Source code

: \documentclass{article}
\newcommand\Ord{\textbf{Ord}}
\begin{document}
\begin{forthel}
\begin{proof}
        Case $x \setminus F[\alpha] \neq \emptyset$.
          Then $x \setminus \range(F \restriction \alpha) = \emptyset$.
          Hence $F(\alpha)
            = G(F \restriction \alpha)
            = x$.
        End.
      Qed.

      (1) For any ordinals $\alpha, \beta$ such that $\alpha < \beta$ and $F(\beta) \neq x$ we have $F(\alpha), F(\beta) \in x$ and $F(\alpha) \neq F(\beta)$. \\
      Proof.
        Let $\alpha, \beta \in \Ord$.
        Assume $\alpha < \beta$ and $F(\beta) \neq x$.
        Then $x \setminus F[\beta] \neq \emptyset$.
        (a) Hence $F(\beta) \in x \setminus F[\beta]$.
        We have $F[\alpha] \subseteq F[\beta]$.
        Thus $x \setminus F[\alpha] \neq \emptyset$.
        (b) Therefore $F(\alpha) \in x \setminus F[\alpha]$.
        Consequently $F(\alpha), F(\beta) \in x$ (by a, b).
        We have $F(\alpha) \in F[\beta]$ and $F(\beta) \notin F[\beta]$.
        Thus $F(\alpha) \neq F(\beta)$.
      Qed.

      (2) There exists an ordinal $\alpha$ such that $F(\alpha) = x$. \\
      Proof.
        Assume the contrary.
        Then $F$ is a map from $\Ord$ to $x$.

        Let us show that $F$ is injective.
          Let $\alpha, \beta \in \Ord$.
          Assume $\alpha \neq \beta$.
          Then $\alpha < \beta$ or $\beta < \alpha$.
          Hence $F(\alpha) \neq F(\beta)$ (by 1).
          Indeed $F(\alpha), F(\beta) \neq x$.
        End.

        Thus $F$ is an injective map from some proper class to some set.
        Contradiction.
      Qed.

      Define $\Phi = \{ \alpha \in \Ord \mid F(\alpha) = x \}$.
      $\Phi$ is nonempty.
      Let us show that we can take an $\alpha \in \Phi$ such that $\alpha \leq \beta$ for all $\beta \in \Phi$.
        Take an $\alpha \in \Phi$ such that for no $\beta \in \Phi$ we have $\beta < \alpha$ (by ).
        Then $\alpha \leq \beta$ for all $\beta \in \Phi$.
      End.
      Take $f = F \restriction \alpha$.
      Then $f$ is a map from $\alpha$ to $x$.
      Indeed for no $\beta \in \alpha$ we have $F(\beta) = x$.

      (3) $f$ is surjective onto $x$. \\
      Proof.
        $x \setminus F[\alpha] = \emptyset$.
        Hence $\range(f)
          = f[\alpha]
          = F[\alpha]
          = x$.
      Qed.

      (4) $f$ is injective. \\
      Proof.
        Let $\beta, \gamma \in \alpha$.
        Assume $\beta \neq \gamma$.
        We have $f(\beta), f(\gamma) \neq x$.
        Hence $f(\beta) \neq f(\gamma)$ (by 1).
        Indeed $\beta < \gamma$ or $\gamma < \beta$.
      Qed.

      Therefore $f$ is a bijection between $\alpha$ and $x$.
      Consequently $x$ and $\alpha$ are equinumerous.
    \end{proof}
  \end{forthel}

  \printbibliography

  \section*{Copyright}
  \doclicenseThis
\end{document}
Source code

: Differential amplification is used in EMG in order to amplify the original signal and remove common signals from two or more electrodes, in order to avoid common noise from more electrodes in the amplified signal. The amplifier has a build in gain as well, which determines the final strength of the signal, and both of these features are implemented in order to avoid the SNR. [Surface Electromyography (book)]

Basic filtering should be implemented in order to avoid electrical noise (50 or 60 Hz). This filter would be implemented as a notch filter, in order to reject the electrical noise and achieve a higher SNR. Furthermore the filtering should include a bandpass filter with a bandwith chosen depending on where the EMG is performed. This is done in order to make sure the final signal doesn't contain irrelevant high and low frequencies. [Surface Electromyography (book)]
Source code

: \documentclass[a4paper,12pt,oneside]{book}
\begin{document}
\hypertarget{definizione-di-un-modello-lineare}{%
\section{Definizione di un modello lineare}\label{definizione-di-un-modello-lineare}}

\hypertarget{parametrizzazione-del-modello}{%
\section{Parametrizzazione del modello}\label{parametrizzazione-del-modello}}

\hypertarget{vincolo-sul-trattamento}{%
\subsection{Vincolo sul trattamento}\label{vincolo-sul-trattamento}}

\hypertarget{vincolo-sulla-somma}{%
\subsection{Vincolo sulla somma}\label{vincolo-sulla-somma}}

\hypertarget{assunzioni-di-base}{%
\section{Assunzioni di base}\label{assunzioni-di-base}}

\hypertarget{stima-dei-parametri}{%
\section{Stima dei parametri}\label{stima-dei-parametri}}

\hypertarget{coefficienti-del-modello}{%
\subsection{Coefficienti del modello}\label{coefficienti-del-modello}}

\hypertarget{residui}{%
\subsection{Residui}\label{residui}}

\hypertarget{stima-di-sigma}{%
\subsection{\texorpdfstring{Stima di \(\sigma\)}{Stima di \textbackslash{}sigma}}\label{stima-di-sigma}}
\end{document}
────────────────
Your task is to transcribe the listing above in full and exactly.

- [RESULT BELOW]
Source code

: \documentclass{article}
\newcommand\Ord{\textbf{Ord}}
\begin{document}
\begin{forthel}
\begin{proof}
        Case $x \setminus F[\alpha] \neq \emptyset$.
          Then $x \setminus \range(F \restriction \alpha) = \emptyset$.
          Hence $F(\alpha)
            = G(F \restriction \alpha)
            = x$.
        End.
      Qed.

      (1) For any ordinals $\alpha, \beta$ such that $\alpha < \beta$ and $F(\beta) \neq x$ we have $F(\alpha), F(\beta) \in x$ and $F(\alpha) \neq F(\beta)$. \\
      Proof.
        Let $\alpha, \beta \in \Ord$.
        Assume $\alpha < \beta$ and $F(\beta) \neq x$.
        Then $x \setminus F[\beta] \neq \emptyset$.
        (a) Hence $F(\beta) \in x \setminus F[\beta]$.
        We have $F[\alpha] \subseteq F[\beta]$.
        Thus $x \setminus F[\alpha] \neq \emptyset$.
        (b) Therefore $F(\alpha) \in x \setminus F[\alpha]$.
        Consequently $F(\alpha), F(\beta) \in x$ (by a, b).
        We have $F(\alpha) \in F[\beta]$ and $F(\beta) \notin F[\beta]$.
        Thus $F(\alpha) \neq F(\beta)$.
      Qed.

      (2) There exists an ordinal $\alpha$ such that $F(\alpha) = x$. \\
      Proof.
        Assume the contrary.
        Then $F$ is a map from $\Ord$ to $x$.

        Let us show that $F$ is injective.
          Let $\alpha, \beta \in \Ord$.
          Assume $\alpha \neq \beta$.
          Then $\alpha < \beta$ or $\beta < \alpha$.
          Hence $F(\alpha) \neq F(\beta)$ (by 1).
          Indeed $F(\alpha), F(\beta) \neq x$.
        End.

        Thus $F$ is an injective map from some proper class to some set.
        Contradiction.
      Qed.

      Define $\Phi = \{ \alpha \in \Ord \mid F(\alpha) = x \}$.
      $\Phi$ is nonempty.
      Let us show that we can take an $\alpha \in \Phi$ such that $\alpha \leq \beta$ for all $\beta \in \Phi$.
        Take an $\alpha \in \Phi$ such that for no $\beta \in \Phi$ we have $\beta < \alpha$ (by ).
        Then $\alpha \leq \beta$ for all $\beta \in \Phi$.
      End.
      Take $f = F \restriction \alpha$.
      Then $f$ is a map from $\alpha$ to $x$.
      Indeed for no $\beta \in \alpha$ we have $F(\beta) = x$.

      (3) $f$ is surjective onto $x$. \\
      Proof.
        $x \setminus F[\alpha] = \emptyset$.
        Hence $\range(f)
          = f[\alpha]
          = F[\alpha]
          = x$.
      Qed.

      (4) $f$ is injective. \\
      Proof.
        Let $\beta, \gamma \in \alpha$.
        Assume $\beta \neq \gamma$.
        We have $f(\beta), f(\gamma) \neq x$.
        Hence $f(\beta) \neq f(\gamma)$ (by 1).
        Indeed $\beta < \gamma$ or $\gamma < \beta$.
      Qed.

      Therefore $f$ is a bijection between $\alpha$ and $x$.
      Consequently $x$ and $\alpha$ are equinumerous.
    \end{proof}
  \end{forthel}

  \printbibliography

  \section*{Copyright}
  \doclicenseThis
\end{document}
Source code

: Differential amplification is used in EMG in order to amplify the original signal and remove common signals from two or more electrodes, in order to avoid common noise from more electrodes in the amplified signal. The amplifier has a build in gain as well, which determines the final strength of the signal, and both of these features are implemented in order to avoid the SNR. [Surface Electromyography (book)]

Basic filtering should be implemented in order to avoid electrical noise (50 or 60 Hz). This filter would be implemented as a notch filter, in order to reject the electrical noise and achieve a higher SNR. Furthermore the filtering should include a bandpass filter with a bandwith chosen depending on where the EMG is performed. This is done in order to make sure the final signal doesn't contain irrelevant high and low frequencies. [Surface Electromyography (book)]
Source code

: \documentclass[a4paper,12pt,oneside]{book}
\begin{document}
\hypertarget{definizione-di-un-modello-lineare}{%
\section{Definizione di un modello lineare}\label{definizione-di-un-modello-lineare}}

\hypertarget{parametrizzazione-del-modello}{%
\section{Parametrizzazione del modello}\label{parametrizzazione-del-modello}}

\hypertarget{vincolo-sul-trattamento}{%
\subsection{Vincolo sul trattamento}\label{vincolo-sul-trattamento}}

\hypertarget{vincolo-sulla-somma}{%
\subsection{Vincolo sulla somma}\label{vincolo-sulla-somma}}

\hypertarget{assunzioni-di-base}{%
\section{Assunzioni di base}\label{assunzioni-di-base}}

\hypertarget{stima-dei-parametri}{%
\section{Stima dei parametri}\label{stima-dei-parametri}}

\hypertarget{coefficienti-del-modello}{%
\subsection{Coefficienti del modello}\label{coefficienti-del-modello}}

\hypertarget{residui}{%
\subsection{Residui}\label{residui}}

\hypertarget{stima-di-sigma}{%
\subsection{\texorpdfstring{Stima di \(\sigma\)}{Stima di \textbackslash{}sigma}}\label{stima-di-sigma}}
\end{document}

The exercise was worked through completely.